Common side effects of Fruquintinib include:

• voice changes or hoarseness
• diarrhea
• stomach-area (abdominal) pain 
• weakness, lack of strength and energy, and feeling very tired or sleepy (asthenia)

Serious side effects of Fruquintinib include:

• high blood pressure (hypertension)
• severe bleeding (hemorrhage)
• protein in your urine (proteinuria)
• hand-foot skin reactions
• posterior reversible encephalopathy syndrome
• wound healing problems
• blood clots in your blood vessels
• liver problems such as yellowing of the skin or the white part of the eyes, loss of appetite, nausea or vomiting, dark colored (tea-colored) urine, bleeding or bruising, pain in the right upper stomach area

Rare side effects of Fruquintinib include:

• none

Seek medical care or call 911 at once if you have the following serious side effects:

• Severe headache, confusion, slurred speech, arm or leg weakness, trouble walking, coordination loss, unsteady, very stiff muscles, high fever, profuse sweating, or tremors.
• Serious eye symptoms such as sudden vision loss, blurred vision, tunnel vision, eye pain or swelling, or seeing halos around lights.
• Serious heart symptoms include fast, irregular, or pounding heartbeats; fluttering in the chest; shortness of breath; sudden dizziness, lightheadedness, or passing out.

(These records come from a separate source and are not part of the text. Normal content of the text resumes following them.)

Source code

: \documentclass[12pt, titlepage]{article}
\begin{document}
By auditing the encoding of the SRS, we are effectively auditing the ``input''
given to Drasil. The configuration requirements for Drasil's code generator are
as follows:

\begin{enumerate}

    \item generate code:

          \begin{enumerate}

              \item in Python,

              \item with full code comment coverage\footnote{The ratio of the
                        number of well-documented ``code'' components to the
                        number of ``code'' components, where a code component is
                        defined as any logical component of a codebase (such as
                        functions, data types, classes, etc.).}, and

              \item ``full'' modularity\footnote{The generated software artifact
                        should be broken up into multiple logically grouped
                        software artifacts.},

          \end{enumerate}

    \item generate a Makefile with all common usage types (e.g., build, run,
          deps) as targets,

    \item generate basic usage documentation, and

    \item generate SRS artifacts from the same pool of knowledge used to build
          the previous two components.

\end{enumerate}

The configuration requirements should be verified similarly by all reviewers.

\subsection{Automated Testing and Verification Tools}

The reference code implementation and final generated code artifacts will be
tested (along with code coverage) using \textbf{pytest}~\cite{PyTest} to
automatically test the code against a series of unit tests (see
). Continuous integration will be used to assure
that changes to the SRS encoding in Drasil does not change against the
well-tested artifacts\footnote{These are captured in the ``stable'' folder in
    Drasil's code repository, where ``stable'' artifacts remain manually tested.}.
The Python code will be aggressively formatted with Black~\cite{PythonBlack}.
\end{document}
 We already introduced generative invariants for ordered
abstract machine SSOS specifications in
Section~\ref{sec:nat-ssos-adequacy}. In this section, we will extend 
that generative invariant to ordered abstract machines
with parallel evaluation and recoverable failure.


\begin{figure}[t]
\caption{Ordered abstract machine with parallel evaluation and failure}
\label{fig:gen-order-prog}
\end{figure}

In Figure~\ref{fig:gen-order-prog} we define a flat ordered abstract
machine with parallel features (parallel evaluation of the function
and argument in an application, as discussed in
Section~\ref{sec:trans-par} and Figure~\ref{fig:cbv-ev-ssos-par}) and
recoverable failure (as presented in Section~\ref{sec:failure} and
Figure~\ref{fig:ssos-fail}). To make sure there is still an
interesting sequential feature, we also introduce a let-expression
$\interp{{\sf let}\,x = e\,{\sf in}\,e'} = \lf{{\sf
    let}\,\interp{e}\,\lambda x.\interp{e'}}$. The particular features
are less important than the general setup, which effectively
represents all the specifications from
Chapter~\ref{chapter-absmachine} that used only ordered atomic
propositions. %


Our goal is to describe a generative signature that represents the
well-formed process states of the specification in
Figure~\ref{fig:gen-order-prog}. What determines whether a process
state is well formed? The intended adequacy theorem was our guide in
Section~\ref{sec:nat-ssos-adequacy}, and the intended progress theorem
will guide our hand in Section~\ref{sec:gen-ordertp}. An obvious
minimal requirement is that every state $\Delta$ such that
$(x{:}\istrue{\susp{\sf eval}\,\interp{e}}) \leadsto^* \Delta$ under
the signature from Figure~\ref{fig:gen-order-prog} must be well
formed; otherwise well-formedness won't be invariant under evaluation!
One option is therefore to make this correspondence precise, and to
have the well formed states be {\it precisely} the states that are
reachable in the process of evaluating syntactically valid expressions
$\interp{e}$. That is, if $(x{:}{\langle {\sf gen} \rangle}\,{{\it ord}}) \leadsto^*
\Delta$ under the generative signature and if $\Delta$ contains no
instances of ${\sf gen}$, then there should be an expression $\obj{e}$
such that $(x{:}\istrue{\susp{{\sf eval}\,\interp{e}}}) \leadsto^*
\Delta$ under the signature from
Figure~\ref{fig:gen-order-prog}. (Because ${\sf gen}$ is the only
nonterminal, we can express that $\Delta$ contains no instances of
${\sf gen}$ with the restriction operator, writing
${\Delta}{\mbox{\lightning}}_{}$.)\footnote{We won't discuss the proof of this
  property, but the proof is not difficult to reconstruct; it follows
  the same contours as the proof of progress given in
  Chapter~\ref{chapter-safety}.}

This is not a complete list of side effects and other serious side effects or health problems that may occur because of the use of this drug. Call your doctor for medical advice about serious side effects or adverse reactions. You may report side effects or health problems to FDA at 1-800-FDA-1088.

Adult dosage

Capsule

• 1 mg
• 5 mg

Colorectal cancer

Adult dosage

• Each cycle is 28 days
• 5 mg orally once a day on the first 21 days of each cycle
• Continue until disease progression or unacceptable toxicity

Dosage Considerations – Should be Given as Follows:

• See “Dosages”

If your medical doctor is using this medicine to treat your pain, your doctor or pharmacist may already be aware of any possible drug interactions and may be monitoring you for them. Do not start, stop, or change the dosage of any medicine before checking with your doctor, healthcare provider, or pharmacist first.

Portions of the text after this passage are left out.